◆ Brief ◆
Answer with a number only: how many lines of the entries below contain the word "math"?

◆ Task data ◆
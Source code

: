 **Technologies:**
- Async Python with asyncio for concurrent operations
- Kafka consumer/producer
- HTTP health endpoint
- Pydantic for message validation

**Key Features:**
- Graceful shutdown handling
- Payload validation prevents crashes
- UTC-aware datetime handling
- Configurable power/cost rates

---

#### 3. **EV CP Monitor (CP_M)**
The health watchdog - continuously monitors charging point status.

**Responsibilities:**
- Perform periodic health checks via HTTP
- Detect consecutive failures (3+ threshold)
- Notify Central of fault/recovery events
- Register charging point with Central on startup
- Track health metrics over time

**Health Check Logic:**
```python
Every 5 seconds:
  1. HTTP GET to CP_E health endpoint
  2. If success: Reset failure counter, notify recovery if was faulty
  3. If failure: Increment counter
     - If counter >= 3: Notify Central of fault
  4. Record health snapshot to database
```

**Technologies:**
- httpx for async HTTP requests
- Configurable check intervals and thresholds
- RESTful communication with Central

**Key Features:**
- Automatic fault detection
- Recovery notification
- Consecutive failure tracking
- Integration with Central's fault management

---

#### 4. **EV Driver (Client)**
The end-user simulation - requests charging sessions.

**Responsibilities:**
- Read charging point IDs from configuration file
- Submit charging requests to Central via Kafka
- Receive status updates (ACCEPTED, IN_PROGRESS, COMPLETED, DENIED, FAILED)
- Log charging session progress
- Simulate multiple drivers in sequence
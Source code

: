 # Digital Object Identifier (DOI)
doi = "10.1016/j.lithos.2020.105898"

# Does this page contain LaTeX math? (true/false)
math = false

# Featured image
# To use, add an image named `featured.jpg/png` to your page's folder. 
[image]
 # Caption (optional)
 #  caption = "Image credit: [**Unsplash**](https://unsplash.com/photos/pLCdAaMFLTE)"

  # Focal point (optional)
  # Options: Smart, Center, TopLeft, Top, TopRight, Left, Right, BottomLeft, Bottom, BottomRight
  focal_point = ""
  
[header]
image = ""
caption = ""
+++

◆ Your solution ◆
2